Mesele ulusal güvenlik perspektifinden ele alındığında, tablonun daha da endişe verici bir hal aldığı görülür. Atatürk’ün diplomatik bir zaferle kazandığı Montrö Boğazlar Sözleşmesi’nin geleceğine dair öngörülemeyen problemlerin yaşanması mukadderdir.

Hatırlanacağı üzere, geçmişte bir grup emekli amiralin sorumluluk duygusuyla ve son derece mantıklı argümanlarla yayımladığı bildiri, içerdiği uyarılardan faydalanmak yerine, yersiz eleştirilere maruz kalmıştı. Maalesef, ulusal menfaatler için büyük ehemmiyet taşıyan bu deklarasyona ordunun tepe yönetimi destek vermemiş ve bu kıymetli şahsiyetler yalnız bırakılmıştı. Bu çerçevede, şu an için bir sükûnet hakim gibi dursa da, gelecekte Rusya’nın konuya yaklaşımının ilave problemlere neden olabileceği hesaba katılmalıdır.

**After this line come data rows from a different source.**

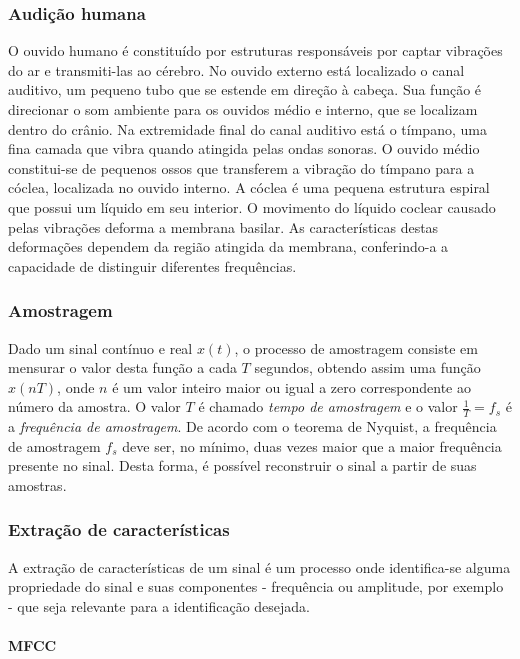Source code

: \documentclass[a4paper, 12pt]{article}
\begin{document}
		\subsubsection{Audição humana}
		O ouvido humano é constituído por estruturas responsáveis por captar vibrações do ar e transmiti-las ao cérebro. 
		No ouvido externo está localizado o canal auditivo, um pequeno tubo que se estende em direção à cabeça. Sua função é direcionar o som ambiente para os ouvidos médio e interno, que se localizam dentro do crânio. Na extremidade final do canal auditivo está o tímpano, uma fina camada que vibra quando atingida pelas ondas sonoras.
		O ouvido médio constitui-se de pequenos ossos que transferem a vibração do tímpano para a cóclea, localizada no ouvido interno.\cite{smith1999dsp} 
		A cóclea é uma pequena estrutura espiral que possui um líquido em seu interior. O movimento do líquido coclear causado pelas vibrações deforma a membrana basilar. As características destas deformações dependem da região atingida da membrana, conferindo-a a capacidade de distinguir diferentes frequências.\cite{purves2001neuroscience}
		
		\subsubsection{Amostragem}
		 Dado um sinal contínuo e real $x(t) $, o processo de amostragem consiste em mensurar o valor desta função a cada $ T $ segundos, obtendo assim uma função $ x(nT) $, onde $ n $ é um valor inteiro maior ou igual a zero correspondente ao número da amostra. O valor $ T $ é chamado \textit{tempo de amostragem} e o valor $ \frac{1}{T} = f_s $ é a \textit{frequência de amostragem}.
		 De acordo com o teorema de Nyquist, a frequência de amostragem $ f_s $ deve ser, no mínimo, duas vezes maior que a maior frequência presente no sinal. Desta forma, é possível reconstruir o sinal a partir de suas amostras.
		 
		\subsubsection{Extração de características}
		A extração de características de um sinal é um processo onde identifica-se alguma propriedade do sinal e suas componentes - frequência ou amplitude, por exemplo - que seja relevante para a identificação desejada. 
		\paragraph{MFCC}
		
\end{document}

Projenin arkasındaki temel motivasyonun büyük oranda rant olduğu yaygın bir kanıdır. Hatta çeşitli Arap televizyonlarında proje kapsamındaki konutların pazarlaması yapılıyor. Daha da şaşırtıcı olan ise, kanalın kendisine dair ortada elle tutulur bir faaliyet yokken konut inşaatlarının başlamış olmasıdır. Şehrin ve ülkenin geleceğini şekillendirecek bu denli büyük bir doğal müdahalenin, uzmanların görüşleri alınarak ele alınması bir mecburiyettir. Zaten bilimsel bir perspektiften bakıldığında da projeyi desteklemek olası değildir.

Böylesine devasa bir hafriyat operasyonunun şehir sakinlerini ne şekilde etkileyeceğinin de hesaplanmadığı ortadadır. Örneğin, muhtemel bir Kanal İstanbul kazısı esnasında, hali hazırda keşmekeş halindeki şehir trafiğine eklenecek yükle birlikte, İstanbul’daki gündelik yaşamın senelerce bir çileye dönüşeceği aşikardır. Tabiatla bu denli “hoyratça” bir mücadelenin, gelecekte öngörülemeyen ve telafisi imkansız problemlere kapı aralayacağı akılda tutulmalıdır.

Ayrıca, ülke nüfusunun önemli bir bölümü geçim sıkıntısı ve yoksullukla mücadele ederken, bu tür spekülatif projelere kamu kaynağı tahsis edilmesi, Türkiye’nin gerçekleriyle örtüşmemektedir. Mevcut deniz trafiği yoğunluğu bakımından değerlendirildiğinde, yeni bir su yoluna ihtiyaç olmadığı açıktır; zira Boğaz’daki trafikte dikkate değer bir sıkışıklık yaşanmadığı bilinen bir gerçektir. Yalnızca rant elde etmek amacıyla doğanın bu ölçüde tahrip edilmesini ve şehrin betona teslim edilmesini rasyonel bir temele oturtmak imkansızdır.